Stored data:
= = = = = = =

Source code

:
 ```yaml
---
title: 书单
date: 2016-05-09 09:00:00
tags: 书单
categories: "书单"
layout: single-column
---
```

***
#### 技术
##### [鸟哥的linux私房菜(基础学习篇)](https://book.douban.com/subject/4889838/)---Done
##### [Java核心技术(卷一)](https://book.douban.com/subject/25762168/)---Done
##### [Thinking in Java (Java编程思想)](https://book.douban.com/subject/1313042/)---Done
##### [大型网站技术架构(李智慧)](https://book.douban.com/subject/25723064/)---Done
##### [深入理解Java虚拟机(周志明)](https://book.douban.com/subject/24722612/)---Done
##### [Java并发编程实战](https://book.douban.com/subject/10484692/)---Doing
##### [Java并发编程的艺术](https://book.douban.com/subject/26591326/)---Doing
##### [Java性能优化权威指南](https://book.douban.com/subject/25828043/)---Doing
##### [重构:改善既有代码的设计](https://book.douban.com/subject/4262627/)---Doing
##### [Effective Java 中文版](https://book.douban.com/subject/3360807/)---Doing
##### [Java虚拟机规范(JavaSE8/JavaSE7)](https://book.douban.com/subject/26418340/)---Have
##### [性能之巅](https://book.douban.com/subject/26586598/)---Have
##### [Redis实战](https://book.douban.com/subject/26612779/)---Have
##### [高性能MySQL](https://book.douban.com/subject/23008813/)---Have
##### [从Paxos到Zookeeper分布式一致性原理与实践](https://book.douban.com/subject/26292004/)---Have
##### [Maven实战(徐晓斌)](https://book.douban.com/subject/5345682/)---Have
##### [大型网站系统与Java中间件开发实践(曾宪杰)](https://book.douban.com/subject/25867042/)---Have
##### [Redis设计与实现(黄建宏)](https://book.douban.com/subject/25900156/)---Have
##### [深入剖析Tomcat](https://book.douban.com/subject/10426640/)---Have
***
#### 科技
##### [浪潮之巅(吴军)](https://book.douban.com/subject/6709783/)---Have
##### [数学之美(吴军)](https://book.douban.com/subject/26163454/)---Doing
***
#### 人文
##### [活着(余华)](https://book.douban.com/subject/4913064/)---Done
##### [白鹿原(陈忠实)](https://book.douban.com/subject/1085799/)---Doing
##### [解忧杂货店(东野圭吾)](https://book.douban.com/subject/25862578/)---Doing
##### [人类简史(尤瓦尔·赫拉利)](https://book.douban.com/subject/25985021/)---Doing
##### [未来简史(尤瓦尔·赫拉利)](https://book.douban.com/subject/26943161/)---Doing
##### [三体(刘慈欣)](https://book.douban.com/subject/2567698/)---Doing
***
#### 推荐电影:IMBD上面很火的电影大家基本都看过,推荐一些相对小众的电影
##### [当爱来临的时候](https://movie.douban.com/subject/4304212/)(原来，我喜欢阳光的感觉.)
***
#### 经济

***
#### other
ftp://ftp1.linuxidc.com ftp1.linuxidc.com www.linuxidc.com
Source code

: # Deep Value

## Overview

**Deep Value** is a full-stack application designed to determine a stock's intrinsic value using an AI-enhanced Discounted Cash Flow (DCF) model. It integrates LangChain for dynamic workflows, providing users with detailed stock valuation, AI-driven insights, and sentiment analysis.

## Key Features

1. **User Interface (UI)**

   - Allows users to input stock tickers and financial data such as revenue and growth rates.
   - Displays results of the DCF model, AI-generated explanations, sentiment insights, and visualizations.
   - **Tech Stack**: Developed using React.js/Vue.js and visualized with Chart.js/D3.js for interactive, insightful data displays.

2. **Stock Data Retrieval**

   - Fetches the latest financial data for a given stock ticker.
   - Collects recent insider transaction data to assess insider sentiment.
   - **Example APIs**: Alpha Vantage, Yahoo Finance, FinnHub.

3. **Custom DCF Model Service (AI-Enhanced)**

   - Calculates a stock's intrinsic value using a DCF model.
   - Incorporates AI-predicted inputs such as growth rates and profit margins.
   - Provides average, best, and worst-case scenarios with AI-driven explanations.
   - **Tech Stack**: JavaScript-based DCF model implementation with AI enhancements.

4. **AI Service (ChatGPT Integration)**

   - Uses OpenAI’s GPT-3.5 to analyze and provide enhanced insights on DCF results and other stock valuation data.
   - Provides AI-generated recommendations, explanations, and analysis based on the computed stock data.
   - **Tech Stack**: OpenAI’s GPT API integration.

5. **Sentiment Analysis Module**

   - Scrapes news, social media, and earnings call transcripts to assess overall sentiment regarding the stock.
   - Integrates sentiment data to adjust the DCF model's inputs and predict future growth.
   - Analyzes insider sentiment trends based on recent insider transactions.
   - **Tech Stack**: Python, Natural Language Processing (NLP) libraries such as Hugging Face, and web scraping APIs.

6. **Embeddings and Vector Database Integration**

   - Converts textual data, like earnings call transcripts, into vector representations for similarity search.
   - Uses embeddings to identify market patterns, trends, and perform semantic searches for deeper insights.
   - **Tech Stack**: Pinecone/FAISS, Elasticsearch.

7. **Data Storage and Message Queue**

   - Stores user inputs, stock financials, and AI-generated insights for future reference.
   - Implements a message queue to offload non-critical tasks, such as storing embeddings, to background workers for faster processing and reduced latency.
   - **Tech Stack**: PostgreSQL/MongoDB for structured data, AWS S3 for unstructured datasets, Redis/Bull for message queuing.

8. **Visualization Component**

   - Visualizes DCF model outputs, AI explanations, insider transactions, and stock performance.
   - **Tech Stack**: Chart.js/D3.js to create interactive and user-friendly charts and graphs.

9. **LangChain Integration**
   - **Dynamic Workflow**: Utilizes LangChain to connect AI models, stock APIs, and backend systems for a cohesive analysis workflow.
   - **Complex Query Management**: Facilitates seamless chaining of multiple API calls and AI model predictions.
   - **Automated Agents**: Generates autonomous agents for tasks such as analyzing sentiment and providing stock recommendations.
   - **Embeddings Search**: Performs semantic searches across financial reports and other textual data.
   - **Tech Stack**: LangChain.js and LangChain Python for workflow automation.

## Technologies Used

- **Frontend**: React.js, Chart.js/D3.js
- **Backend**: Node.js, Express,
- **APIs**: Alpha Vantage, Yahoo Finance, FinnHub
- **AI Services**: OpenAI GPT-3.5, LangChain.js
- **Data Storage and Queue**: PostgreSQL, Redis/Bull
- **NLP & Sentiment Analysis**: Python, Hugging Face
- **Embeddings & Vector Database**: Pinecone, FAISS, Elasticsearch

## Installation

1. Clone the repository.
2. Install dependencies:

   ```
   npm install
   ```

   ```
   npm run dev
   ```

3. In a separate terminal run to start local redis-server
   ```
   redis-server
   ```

= = = = = = =

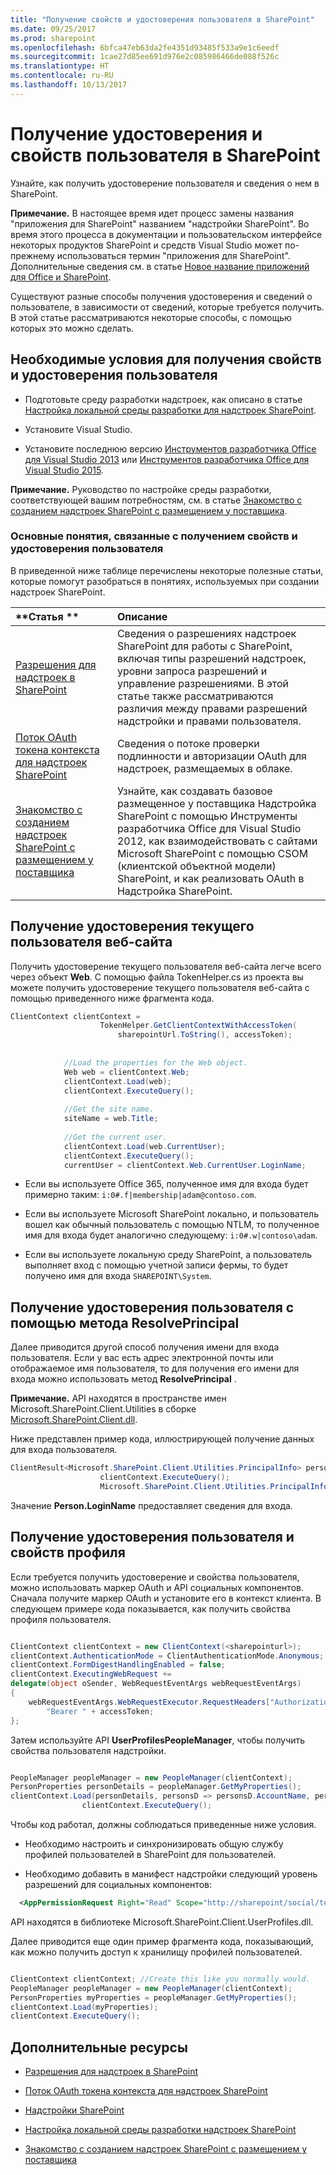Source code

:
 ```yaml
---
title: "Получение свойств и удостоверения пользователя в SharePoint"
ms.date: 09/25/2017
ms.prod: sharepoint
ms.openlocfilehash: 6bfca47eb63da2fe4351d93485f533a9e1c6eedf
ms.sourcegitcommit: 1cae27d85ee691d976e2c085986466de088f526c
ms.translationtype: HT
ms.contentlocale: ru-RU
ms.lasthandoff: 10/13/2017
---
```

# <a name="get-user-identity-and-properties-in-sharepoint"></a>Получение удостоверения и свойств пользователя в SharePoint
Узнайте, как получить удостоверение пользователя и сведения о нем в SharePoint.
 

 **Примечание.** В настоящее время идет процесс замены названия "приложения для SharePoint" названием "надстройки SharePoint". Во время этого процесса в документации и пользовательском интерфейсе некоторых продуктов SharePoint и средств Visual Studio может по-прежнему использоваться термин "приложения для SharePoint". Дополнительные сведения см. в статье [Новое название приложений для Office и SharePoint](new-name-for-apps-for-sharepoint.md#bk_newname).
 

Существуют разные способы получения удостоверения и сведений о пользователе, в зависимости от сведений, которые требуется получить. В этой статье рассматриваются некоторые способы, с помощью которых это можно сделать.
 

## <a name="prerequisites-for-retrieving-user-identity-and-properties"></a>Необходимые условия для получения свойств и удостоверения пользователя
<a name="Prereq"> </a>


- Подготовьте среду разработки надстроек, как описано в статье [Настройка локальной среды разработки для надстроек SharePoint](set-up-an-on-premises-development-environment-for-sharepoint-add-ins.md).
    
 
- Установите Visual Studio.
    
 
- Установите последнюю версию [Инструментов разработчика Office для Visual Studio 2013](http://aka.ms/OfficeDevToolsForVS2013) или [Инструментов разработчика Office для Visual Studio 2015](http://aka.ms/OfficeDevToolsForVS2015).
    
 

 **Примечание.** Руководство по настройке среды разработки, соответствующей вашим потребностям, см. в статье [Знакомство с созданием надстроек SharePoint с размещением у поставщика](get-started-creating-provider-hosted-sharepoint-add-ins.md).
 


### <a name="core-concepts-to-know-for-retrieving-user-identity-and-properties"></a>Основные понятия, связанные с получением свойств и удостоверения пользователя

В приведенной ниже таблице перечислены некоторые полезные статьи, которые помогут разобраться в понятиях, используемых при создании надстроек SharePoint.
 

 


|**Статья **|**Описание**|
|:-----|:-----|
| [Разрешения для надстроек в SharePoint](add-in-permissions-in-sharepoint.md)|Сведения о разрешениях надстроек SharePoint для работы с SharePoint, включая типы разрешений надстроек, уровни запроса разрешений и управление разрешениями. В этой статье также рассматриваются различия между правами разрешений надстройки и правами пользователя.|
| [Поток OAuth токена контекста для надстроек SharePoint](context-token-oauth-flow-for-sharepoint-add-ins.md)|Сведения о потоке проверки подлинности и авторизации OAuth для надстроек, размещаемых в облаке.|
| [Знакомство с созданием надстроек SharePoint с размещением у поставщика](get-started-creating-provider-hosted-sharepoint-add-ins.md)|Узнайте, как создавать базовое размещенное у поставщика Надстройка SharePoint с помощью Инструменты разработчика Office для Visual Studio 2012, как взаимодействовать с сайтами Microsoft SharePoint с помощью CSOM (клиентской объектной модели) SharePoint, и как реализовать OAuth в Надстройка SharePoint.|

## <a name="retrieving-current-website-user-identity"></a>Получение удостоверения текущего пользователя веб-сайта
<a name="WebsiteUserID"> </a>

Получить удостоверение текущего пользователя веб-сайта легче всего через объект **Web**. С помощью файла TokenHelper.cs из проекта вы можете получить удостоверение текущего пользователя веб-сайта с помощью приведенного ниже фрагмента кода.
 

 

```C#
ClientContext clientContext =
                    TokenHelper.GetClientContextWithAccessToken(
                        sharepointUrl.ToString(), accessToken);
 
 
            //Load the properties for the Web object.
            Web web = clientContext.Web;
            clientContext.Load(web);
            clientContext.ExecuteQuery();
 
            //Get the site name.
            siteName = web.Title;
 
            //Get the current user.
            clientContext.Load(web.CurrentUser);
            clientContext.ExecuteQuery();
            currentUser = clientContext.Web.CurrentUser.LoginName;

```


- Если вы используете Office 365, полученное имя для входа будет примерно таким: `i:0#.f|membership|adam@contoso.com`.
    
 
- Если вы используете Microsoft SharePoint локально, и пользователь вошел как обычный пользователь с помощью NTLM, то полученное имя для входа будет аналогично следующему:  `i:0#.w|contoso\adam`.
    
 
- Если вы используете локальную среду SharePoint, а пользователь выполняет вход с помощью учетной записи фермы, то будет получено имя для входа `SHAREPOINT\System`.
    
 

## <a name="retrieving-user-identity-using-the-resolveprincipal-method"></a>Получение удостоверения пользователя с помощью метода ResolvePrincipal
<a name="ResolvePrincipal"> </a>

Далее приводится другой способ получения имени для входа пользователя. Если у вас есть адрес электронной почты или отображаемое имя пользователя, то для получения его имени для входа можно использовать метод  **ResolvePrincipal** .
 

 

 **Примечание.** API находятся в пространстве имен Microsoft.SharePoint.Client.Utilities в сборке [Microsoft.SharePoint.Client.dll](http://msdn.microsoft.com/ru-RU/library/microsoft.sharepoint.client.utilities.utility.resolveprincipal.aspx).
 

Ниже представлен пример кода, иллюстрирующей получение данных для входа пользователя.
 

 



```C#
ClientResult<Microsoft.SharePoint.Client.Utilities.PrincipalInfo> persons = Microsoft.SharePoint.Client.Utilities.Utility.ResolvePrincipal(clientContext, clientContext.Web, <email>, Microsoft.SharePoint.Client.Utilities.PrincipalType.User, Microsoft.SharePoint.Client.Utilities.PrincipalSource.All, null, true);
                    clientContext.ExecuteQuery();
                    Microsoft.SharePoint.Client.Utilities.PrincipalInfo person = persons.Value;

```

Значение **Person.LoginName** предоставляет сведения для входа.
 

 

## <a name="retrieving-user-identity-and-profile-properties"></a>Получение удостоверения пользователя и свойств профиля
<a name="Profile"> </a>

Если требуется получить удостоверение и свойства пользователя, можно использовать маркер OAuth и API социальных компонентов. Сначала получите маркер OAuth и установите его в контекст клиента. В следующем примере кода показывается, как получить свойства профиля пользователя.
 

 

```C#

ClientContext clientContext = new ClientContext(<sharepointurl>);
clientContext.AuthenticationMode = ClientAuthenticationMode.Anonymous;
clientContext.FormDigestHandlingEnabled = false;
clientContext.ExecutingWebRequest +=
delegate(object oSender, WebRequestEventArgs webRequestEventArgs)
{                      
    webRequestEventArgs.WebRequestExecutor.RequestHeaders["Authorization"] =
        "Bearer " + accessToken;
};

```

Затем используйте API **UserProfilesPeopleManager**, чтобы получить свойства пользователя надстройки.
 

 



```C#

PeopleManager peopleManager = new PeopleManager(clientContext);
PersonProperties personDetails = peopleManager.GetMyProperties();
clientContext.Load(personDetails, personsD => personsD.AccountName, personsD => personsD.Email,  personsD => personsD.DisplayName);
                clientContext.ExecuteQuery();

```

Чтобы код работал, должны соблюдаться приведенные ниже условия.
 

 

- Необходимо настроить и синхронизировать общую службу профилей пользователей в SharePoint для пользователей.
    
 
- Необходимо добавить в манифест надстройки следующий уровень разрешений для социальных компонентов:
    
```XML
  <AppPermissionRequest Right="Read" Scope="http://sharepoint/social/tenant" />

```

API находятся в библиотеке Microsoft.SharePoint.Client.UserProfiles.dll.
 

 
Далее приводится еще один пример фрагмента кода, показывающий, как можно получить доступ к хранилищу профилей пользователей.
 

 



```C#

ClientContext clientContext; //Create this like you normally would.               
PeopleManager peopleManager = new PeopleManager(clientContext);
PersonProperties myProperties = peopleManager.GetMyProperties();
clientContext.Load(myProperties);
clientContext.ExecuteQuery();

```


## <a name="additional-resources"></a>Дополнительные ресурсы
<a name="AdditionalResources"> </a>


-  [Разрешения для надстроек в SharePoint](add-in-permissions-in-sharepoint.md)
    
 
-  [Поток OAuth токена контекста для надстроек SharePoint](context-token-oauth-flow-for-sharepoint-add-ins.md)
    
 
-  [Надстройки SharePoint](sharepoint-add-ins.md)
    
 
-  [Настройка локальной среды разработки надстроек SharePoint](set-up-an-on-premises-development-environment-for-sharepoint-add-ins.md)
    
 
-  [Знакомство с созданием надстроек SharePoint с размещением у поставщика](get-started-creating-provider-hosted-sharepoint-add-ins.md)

= = = = = = =

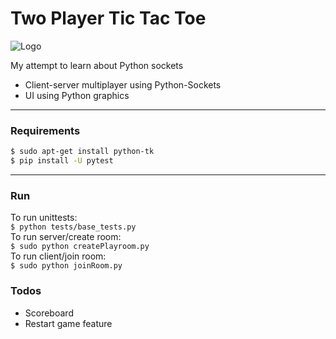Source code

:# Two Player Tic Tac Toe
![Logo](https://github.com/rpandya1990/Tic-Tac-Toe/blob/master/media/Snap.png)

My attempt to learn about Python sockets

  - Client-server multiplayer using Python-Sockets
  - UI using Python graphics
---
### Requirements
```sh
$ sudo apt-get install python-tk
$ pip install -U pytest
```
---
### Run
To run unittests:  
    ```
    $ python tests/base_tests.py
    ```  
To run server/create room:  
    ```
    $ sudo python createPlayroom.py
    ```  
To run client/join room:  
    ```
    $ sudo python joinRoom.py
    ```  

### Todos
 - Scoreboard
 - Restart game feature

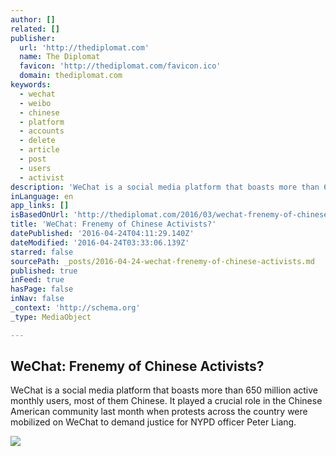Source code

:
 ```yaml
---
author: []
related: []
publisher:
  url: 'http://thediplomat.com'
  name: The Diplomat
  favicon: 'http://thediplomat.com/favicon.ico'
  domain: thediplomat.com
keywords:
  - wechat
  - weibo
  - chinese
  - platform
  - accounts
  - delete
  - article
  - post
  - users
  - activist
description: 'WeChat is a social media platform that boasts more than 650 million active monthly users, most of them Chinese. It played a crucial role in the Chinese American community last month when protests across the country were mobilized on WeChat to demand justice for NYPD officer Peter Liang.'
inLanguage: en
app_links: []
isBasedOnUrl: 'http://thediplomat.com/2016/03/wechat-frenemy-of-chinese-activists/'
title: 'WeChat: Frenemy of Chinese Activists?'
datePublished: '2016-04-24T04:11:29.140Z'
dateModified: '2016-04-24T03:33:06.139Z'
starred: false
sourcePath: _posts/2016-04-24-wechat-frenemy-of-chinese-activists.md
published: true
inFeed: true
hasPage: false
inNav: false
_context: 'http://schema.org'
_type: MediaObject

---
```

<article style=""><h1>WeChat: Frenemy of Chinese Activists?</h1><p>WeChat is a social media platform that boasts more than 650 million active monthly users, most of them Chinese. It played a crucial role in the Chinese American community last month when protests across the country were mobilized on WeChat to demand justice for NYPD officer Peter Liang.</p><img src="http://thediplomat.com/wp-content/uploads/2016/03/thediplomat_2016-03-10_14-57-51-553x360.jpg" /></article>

= = = = = = =

Activity: Start with the line above that contains "and sentiment analysis." and end with the line that contains "- Uses embeddings". Write out those lines exactly, and only those.

Solution for this task:
**Deep Value** is a full-stack application designed to determine a stock's intrinsic value using an AI-enhanced Discounted Cash Flow (DCF) model. It integrates LangChain for dynamic workflows, providing users with detailed stock valuation, AI-driven insights, and sentiment analysis.

## Key Features

1. **User Interface (UI)**

   - Allows users to input stock tickers and financial data such as revenue and growth rates.
   - Displays results of the DCF model, AI-generated explanations, sentiment insights, and visualizations.
   - **Tech Stack**: Developed using React.js/Vue.js and visualized with Chart.js/D3.js for interactive, insightful data displays.

2. **Stock Data Retrieval**

   - Fetches the latest financial data for a given stock ticker.
   - Collects recent insider transaction data to assess insider sentiment.
   - **Example APIs**: Alpha Vantage, Yahoo Finance, FinnHub.

3. **Custom DCF Model Service (AI-Enhanced)**

   - Calculates a stock's intrinsic value using a DCF model.
   - Incorporates AI-predicted inputs such as growth rates and profit margins.
   - Provides average, best, and worst-case scenarios with AI-driven explanations.
   - **Tech Stack**: JavaScript-based DCF model implementation with AI enhancements.

4. **AI Service (ChatGPT Integration)**

   - Uses OpenAI’s GPT-3.5 to analyze and provide enhanced insights on DCF results and other stock valuation data.
   - Provides AI-generated recommendations, explanations, and analysis based on the computed stock data.
   - **Tech Stack**: OpenAI’s GPT API integration.

5. **Sentiment Analysis Module**

   - Scrapes news, social media, and earnings call transcripts to assess overall sentiment regarding the stock.
   - Integrates sentiment data to adjust the DCF model's inputs and predict future growth.
   - Analyzes insider sentiment trends based on recent insider transactions.
   - **Tech Stack**: Python, Natural Language Processing (NLP) libraries such as Hugging Face, and web scraping APIs.

6. **Embeddings and Vector Database Integration**

   - Converts textual data, like earnings call transcripts, into vector representations for similarity search.
   - Uses embeddings to identify market patterns, trends, and perform semantic searches for deeper insights.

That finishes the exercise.